● **Prompt**: Return a copy of every line in the data below that contains "configuring".

*** Extracted records ***

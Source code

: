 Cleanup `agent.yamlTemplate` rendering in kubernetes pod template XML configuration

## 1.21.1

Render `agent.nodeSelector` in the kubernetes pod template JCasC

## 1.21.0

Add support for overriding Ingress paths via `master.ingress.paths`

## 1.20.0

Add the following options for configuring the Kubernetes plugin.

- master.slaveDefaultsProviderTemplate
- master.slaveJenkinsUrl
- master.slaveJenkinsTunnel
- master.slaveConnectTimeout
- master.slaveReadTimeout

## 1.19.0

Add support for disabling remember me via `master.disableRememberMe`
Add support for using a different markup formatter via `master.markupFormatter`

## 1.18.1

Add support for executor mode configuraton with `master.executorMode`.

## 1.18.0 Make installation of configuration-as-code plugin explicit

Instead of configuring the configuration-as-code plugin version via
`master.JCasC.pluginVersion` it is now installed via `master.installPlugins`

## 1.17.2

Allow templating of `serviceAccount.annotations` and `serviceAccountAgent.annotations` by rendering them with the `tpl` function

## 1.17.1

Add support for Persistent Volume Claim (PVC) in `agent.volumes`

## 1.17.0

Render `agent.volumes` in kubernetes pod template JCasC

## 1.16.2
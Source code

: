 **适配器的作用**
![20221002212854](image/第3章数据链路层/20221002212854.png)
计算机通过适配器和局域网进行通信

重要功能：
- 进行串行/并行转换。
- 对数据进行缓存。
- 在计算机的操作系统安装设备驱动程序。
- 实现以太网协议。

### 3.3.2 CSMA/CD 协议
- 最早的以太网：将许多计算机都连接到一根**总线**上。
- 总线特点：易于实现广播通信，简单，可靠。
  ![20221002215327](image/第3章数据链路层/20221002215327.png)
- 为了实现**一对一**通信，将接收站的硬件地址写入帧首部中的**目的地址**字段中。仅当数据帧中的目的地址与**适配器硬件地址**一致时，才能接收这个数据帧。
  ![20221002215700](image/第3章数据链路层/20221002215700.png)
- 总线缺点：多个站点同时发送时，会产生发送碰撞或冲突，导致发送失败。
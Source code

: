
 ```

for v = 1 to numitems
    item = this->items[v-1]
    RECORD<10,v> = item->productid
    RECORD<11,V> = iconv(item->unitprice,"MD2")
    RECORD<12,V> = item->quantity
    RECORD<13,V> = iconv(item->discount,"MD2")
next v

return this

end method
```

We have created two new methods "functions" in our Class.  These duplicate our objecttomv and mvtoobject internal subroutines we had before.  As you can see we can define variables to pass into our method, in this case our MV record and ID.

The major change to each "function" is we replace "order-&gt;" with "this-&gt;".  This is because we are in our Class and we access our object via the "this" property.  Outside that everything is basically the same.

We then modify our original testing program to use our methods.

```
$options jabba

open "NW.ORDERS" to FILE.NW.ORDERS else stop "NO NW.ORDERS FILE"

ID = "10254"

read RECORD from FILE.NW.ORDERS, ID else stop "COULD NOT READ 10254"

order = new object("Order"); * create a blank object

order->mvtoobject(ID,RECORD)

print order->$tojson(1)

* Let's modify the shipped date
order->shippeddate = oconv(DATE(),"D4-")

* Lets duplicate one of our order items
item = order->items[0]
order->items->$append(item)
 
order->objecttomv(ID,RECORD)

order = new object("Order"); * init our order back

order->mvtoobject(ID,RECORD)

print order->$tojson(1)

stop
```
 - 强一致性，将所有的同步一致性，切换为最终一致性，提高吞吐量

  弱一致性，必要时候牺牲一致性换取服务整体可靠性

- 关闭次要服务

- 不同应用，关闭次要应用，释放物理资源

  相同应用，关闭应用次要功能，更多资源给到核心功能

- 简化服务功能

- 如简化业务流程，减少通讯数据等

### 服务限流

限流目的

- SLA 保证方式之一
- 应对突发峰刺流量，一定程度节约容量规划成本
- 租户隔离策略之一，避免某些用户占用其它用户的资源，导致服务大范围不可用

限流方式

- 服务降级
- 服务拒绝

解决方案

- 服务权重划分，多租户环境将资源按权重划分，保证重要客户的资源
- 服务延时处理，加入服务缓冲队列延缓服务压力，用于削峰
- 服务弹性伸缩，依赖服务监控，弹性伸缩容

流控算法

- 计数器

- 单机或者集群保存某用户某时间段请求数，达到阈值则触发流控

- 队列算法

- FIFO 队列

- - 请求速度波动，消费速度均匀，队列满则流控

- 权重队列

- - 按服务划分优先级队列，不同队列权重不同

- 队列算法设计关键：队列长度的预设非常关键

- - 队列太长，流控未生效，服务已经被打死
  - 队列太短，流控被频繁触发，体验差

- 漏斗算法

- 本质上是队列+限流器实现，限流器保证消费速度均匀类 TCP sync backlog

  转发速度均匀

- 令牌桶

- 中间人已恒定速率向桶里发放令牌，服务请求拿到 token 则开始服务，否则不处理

*** End of Extracted records ***

● **Answer space**:
Add the following options for configuring the Kubernetes plugin.
Instead of configuring the configuration-as-code plugin version via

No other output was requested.